Scan the lines below for the string "structues" and report how many lines contain it, giving only the number.

Collected data
┄┄┄┄┄┄

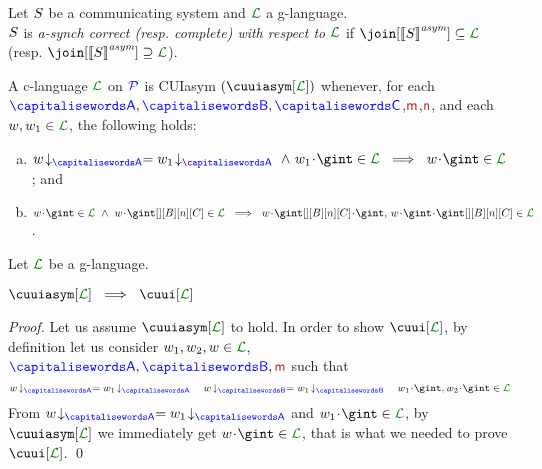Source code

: \begin{definition}\label{def:cc}
  Let $S$ be a communicating system and $\clang$ a g-language.\\
  $S$ is \emph{a-synch correct (resp. complete) with respect to
    $\clang$} if $\join[{\asem{\aCS}}]\subseteq \clang$ (resp. 
  $\join[{\asem{\aCS}}]\supseteq \clang$).
\end{definition}


\begin{definition}[CUIasym]
\label{def:cuiasym}
A c-language $\clang$ on $\mathcal{\color{blue}{P}}$ is CUIasym $(\cuuiasym[\clang])$ whenever,
 for each $\p,\q,\ptp[C]$,$\msg[m]$,$\msg[n]$, and each $\acword, \acword_1\in\clang$, the following holds:
 \begin{enumerate}[a)]
  \item
$\proj{\acword}{A} = \proj{\acword_1}{A}\ \land\  \acword_1\cat\gint\in\clang\ \implies\ \acword\cat\gint\in\clang$; and
 \item
 $\acword\cat\gint\in\clang\ \land\ \acword\cat\gint[][B][n][C]\in\clang\   \implies\
 \acword\cat\gint[][B][n][C]\cat\gint,\, \acword\cat\gint\cat\gint[][B][n][C]\in\clang$.
\end{enumerate}
\end{definition}

\begin{proposition}
Let $\clang$ be a g-language.\\
\centerline{$\cuuiasym[{\clang}]\ \implies\ \cuui[\clang]$}
\end{proposition}
\begin{proof}
Let us assume $\cuuiasym[{\clang}]$ to hold. In order to show  $\cuui[{\clang}]$, 
by definition let us consider $\acword_1,\acword_2,\acword\in\clang$, $\p,\q,\msg$ such that
$$\proj{\acword}{A} =\proj{\acword_1}{A}\quad \proj{\acword}{B} =\proj{\acword_1}{B}
\quad \acword_1\cat\gint, \acword_2\cat\gint\in\clang$$
From $\proj{\acword}{A} =\proj{\acword_1}{A}$ and $\acword_1\cat\gint\in\clang$,
by $\cuuiasym[{\clang}]$ we immediately get  $\acword\cat\gint\in\clang$, that is what we needed to
prove $\cuui[\clang]$.
\qed
\end{proof}


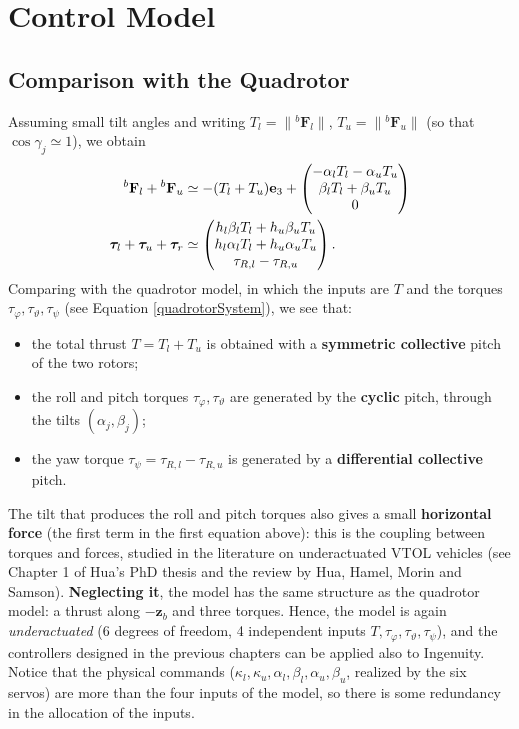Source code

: \documentclass[10pt, a4paper]{report}
\begin{document}
\section{Control Model}
\subsection{Comparison with the Quadrotor}
Assuming small tilt angles and writing $T_l=\|{}^b\mathbf F_l\|$, $T_u=\|{}^b\mathbf F_u\|$ (so that $\cos\gamma_j\simeq1$), we obtain\begin{align}
    {}^b\mathbf F_l+{}^b\mathbf F_u&\simeq-(T_l+T_u)\mathbf e_3+\begin{pmatrix}-\alpha_lT_l-\alpha_uT_u\\ \beta_lT_l+\beta_uT_u\\ 0\end{pmatrix}\\
    {\boldsymbol{\tau}}_l+{\boldsymbol{\tau}}_u+{\boldsymbol{\tau}}_r&\simeq\begin{pmatrix}h_l\beta_lT_l+h_u\beta_uT_u\\ h_l\alpha_lT_l+h_u\alpha_uT_u\\ \tau_{R,l}-\tau_{R,u}\end{pmatrix}.
\end{align}
Comparing with the quadrotor model, in which the inputs are $T$ and the torques $\tau_\varphi,\tau_\vartheta,\tau_\psi$ (see Equation \eqref{quadrotorSystem}), we see that:
\begin{itemize}
    \item the total thrust $T=T_l+T_u$ is obtained with a \textbf{symmetric collective} pitch of the two rotors;
    \item the roll and pitch torques $\tau_\varphi,\tau_\vartheta$ are generated by the \textbf{cyclic} pitch, through the tilts $(\alpha_j,\beta_j)$;
    \item the yaw torque $\tau_\psi=\tau_{R,l}-\tau_{R,u}$ is generated by a \textbf{differential collective} pitch.
\end{itemize}
\begin{boxobservation}{}{}
The tilt that produces the roll and pitch torques also gives a small \textbf{horizontal force} (the first term in the first equation above): this is the coupling between torques and forces, studied in the literature on underactuated VTOL vehicles (see Chapter 1 of Hua's PhD thesis and the review by Hua, Hamel, Morin and Samson). \textbf{Neglecting it}, the model has the same structure as the quadrotor model: a thrust along $-\mathbf z_b$ and three torques. Hence, the model is again \textit{underactuated} (6 degrees of freedom, 4 independent inputs $T,\tau_\varphi,\tau_\vartheta,\tau_\psi$), and the controllers designed in the previous chapters can be applied also to Ingenuity. Notice that the physical commands ($\kappa_l,\kappa_u,\alpha_l,\beta_l,\alpha_u,\beta_u$, realized by the six servos) are more than the four inputs of the model, so there is some redundancy in the allocation of the inputs.
\end{boxobservation}
\end{document}

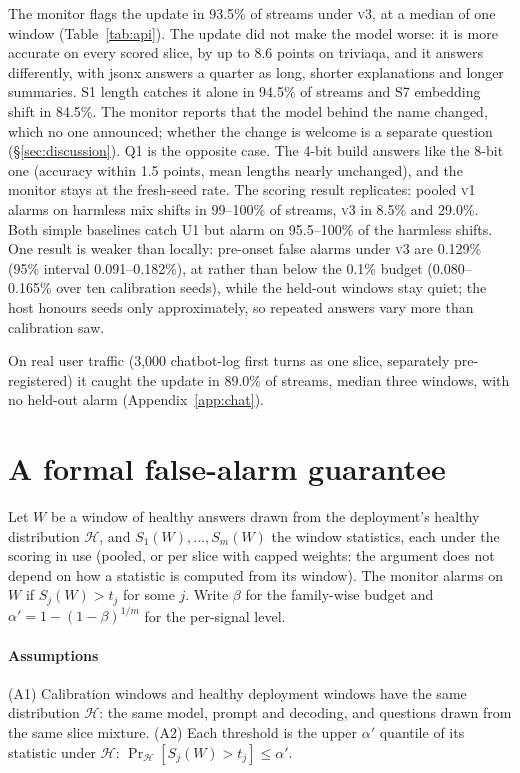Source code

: \documentclass[11pt]{article}
\newcommand{\vone}{\textsc{v1}}
\newcommand{\vthree}{\textsc{v3}}
\begin{document}
The monitor flags the update in 93.5\% of streams under \vthree{}, at a median of
one window (Table~\ref{tab:api}). The update did not make the model worse: it is
more accurate on every scored slice, by up to 8.6 points on \textsf{triviaqa}, and
it answers differently, with \textsf{jsonx} answers a quarter as long, shorter
explanations and longer summaries. S1 length catches it alone in 94.5\% of streams and S7 embedding shift
in 84.5\%. The monitor reports that the model behind the name changed, which no
one announced; whether the change is welcome is a separate question
(\S\ref{sec:discussion}). Q1 is the opposite case. The 4-bit
build answers like the 8-bit one (accuracy within 1.5 points, mean lengths nearly
unchanged),
and the monitor stays at the fresh-seed rate. The scoring result replicates:
pooled \vone{} alarms on harmless mix shifts in 99--100\% of streams, \vthree{} in
8.5\% and 29.0\%. Both simple baselines catch U1 but alarm on 95.5--100\% of
the harmless shifts. One result is weaker than locally:
pre-onset false alarms under \vthree{} are 0.129\% (95\% interval 0.091--0.182\%),
at rather than below the 0.1\% budget (0.080--0.165\% over ten calibration
seeds), while the held-out windows stay quiet; the host honours seeds only
approximately, so repeated answers vary more than calibration saw.

On real user traffic (3{,}000 chatbot-log first turns as one slice, separately
pre-registered) it caught the update in 89.0\% of streams, median three windows,
with no held-out alarm (Appendix~\ref{app:chat}).

\section{A formal false-alarm guarantee}
\label{app:guarantee}
Let $W$ be a window of healthy answers drawn from the deployment's healthy
distribution $\mathcal{H}$, and $S_1(W),\dots,S_m(W)$ the window statistics, each
under the scoring in use (pooled, or per slice with capped weights: the argument
does not depend on how a statistic is computed from its window). The monitor alarms
on $W$ if $S_j(W)>t_j$ for some $j$. Write $\beta$ for the family-wise budget and
$\alpha'=1-(1-\beta)^{1/m}$ for the per-signal level.

\paragraph{Assumptions}
(A1) Calibration windows and healthy deployment windows have the same distribution
$\mathcal{H}$: the same model, prompt and decoding, and questions drawn from the
same slice mixture. (A2) Each threshold is the upper $\alpha'$ quantile of its
statistic under $\mathcal{H}$: $\Pr_{\mathcal{H}}[S_j(W)>t_j]\le\alpha'$.
\end{document}
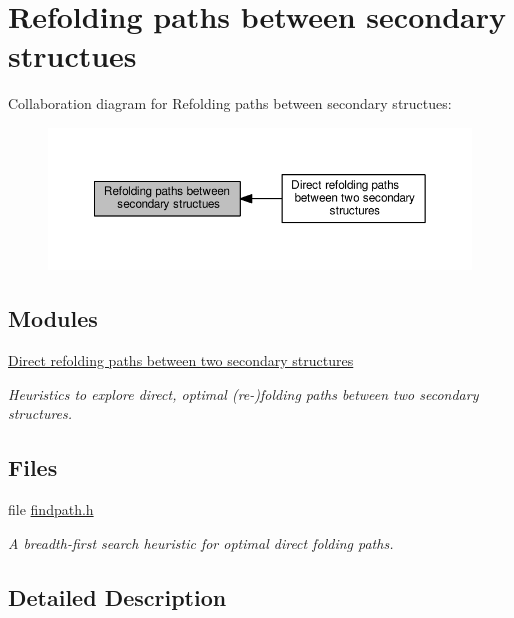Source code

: \hypertarget{group__paths}{}\section{Refolding paths between secondary structues}
\label{group__paths}
Collaboration diagram for Refolding paths between secondary structues\+:
\nopagebreak
\begin{figure}[H]
\begin{center}
\leavevmode
\includegraphics[width=350pt]{group__paths}
\end{center}
\end{figure}
\subsection*{Modules}
\begin{DoxyCompactItemize}
\item 
\hyperlink{group__direct__paths}{Direct refolding paths between two secondary structures}
\begin{DoxyCompactList}\small\item\em Heuristics to explore direct, optimal (re-\/)folding paths between two secondary structures. \end{DoxyCompactList}\end{DoxyCompactItemize}
\subsection*{Files}
\begin{DoxyCompactItemize}
\item 
file \hyperlink{findpath_8h}{findpath.\+h}
\begin{DoxyCompactList}\small\item\em A breadth-\/first search heuristic for optimal direct folding paths. \end{DoxyCompactList}\end{DoxyCompactItemize}


\subsection{Detailed Description}
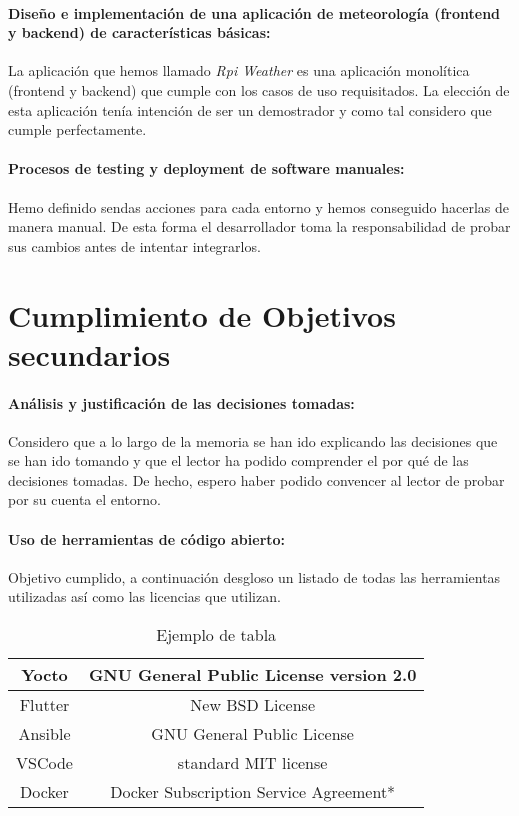 \paragraph{\checkmark Diseño e implementación de una aplicación de meteorología (frontend y
backend) de características básicas:} La aplicación que hemos llamado \emph{Rpi Weather}
es una aplicación monolítica (frontend y backend) que cumple con los casos de uso
requisitados. La elección de esta aplicación tenía intención de ser un demostrador y
como tal considero que cumple perfectamente.

\paragraph{\checkmark Procesos de testing y deployment de software manuales:}Hemo definido
sendas acciones para cada entorno y hemos conseguido hacerlas de manera manual. De esta
forma el desarrollador toma la responsabilidad de probar sus cambios antes de intentar
integrarlos.

\section{Cumplimiento de Objetivos secundarios}

\paragraph{\checkmark Análisis y justificación de las decisiones tomadas:}Considero que
a lo largo de la memoria se han ido explicando las decisiones que se han ido tomando y
que el lector ha podido comprender el por qué de las decisiones tomadas. De hecho, espero
haber podido convencer al lector de probar por su cuenta el entorno.

\paragraph{\checkmark Uso de herramientas de código abierto:} Objetivo cumplido, a continuación
desgloso un listado de todas las herramientas utilizadas así como las licencias que
utilizan.

\begin{table}[H]
    \begin{center}
    \begin{tabular}{|c|c|}
    \hline
    Yocto & GNU General Public License version 2.0 \\
    \hline
    Flutter & New BSD License \\
    \hline
    Ansible & GNU General Public License \\
    \hline
    VSCode & standard MIT license \\
    \hline
    Docker &  Docker Subscription Service Agreement* \\
    \hline
    \end{tabular}
    \end{center}
    \caption{Ejemplo de tabla}\label{tab:table_example}
\end{table}

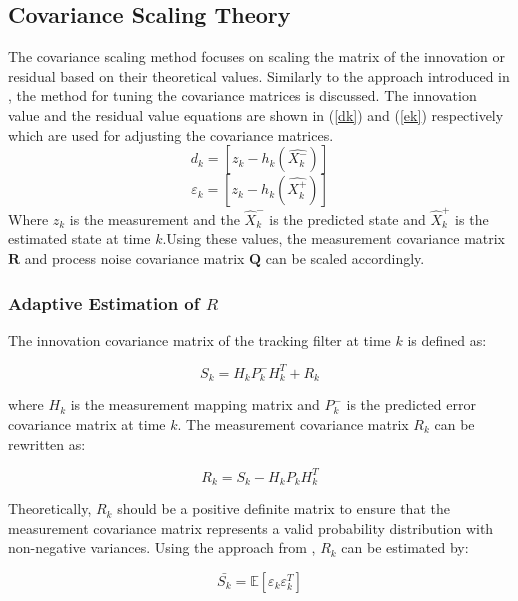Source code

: \subsection{Covariance Scaling Theory}
The covariance scaling method focuses on scaling the matrix of the innovation or residual based on their theoretical values. Similarly to the approach introduced in \cite{Akhlaghi2018}, the method for tuning the covariance matrices is discussed. The innovation value and the residual value equations are shown in (\ref{dk}) and (\ref{ek}) respectively which are used for adjusting the covariance matrices.
\begin{equation}
    d_k = \left[ z_k - h_k(\hat{X^-_k})\right]
    \label{dk}
\end{equation}
\begin{equation}
    \varepsilon_k = \left[ z_k - h_k(\hat{X^+_k})\right]
    \label{ek}
\end{equation}
Where \(z_k\) is the measurement and the \(\hat{X}^-_k\) is the predicted state and  \(\hat{X}^+_k\) is the estimated state at time \(k\).Using these values, the measurement covariance matrix \(\mathbf{R}\) and process noise covariance matrix \(\mathbf{Q}\) can be scaled accordingly.

\subsubsection{Adaptive Estimation of \( R \)}

The innovation covariance matrix of the tracking filter at time \( k \) is defined as:

\begin{equation}
    S_k = H_k P^-_k H^T_k + R_k
\end{equation}

where \( H_k \) is the measurement mapping matrix and \( P^-_k \) is the predicted error covariance matrix at time \( k \). The measurement covariance matrix \( R_k \) can be rewritten as:

\begin{equation}
    R_k = S_k - H_k P_k H^T_k
\end{equation}

Theoretically, \( R_k \) should be a positive definite matrix to ensure that the measurement covariance matrix represents a valid probability distribution with non-negative variances. Using the approach from \cite{wang1999stochastic}, \( R_k \) can be estimated by:

\begin{equation}
    \bar{S_k} = \mathbb{E}\left[ \varepsilon_k \varepsilon_k^T \right] 
    \label{357}
\end{equation}

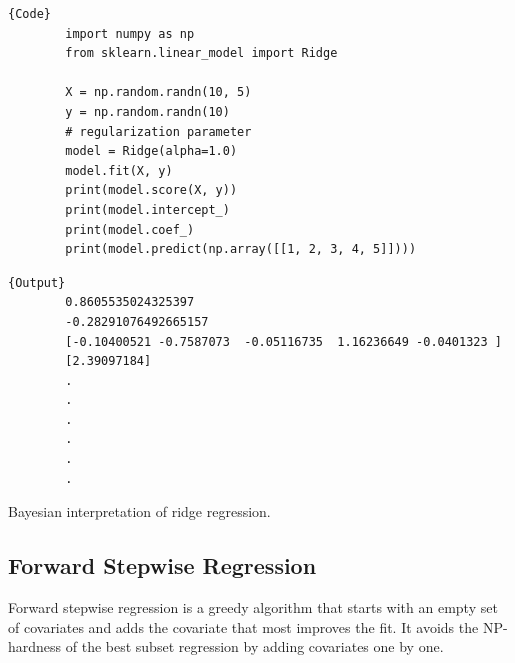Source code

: \documentclass{article}
\begin{document}
    \begin{code}
      \noindent\begin{minipage}{.6\textwidth}
      \begin{lstlisting}[]{Code}
        import numpy as np 
        from sklearn.linear_model import Ridge  

        X = np.random.randn(10, 5) 
        y = np.random.randn(10)
        # regularization parameter
        model = Ridge(alpha=1.0)  
        model.fit(X, y) 
        print(model.score(X, y))  
        print(model.intercept_)
        print(model.coef_) 
        print(model.predict(np.array([[1, 2, 3, 4, 5]]))) 
      \end{lstlisting}
      \end{minipage}
      \hfill
      \begin{minipage}{.39\textwidth}
      \begin{lstlisting}[]{Output}
        0.8605535024325397
        -0.28291076492665157
        [-0.10400521 -0.7587073  -0.05116735  1.16236649 -0.0401323 ]
        [2.39097184]
        .
        .
        .
        .
        .
        .
      \end{lstlisting}
      \end{minipage}
    \end{code}

    \begin{question}[To Do]
      Bayesian interpretation of ridge regression. 
    \end{question}

  \subsection{Forward Stepwise Regression} 

    Forward stepwise regression is a greedy algorithm that starts with an empty set of covariates and adds the covariate that most improves the fit. It avoids the NP-hardness of the best subset regression by adding covariates one by one. 
\end{document}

┄┄┄┄┄┄

• **Task response**:
2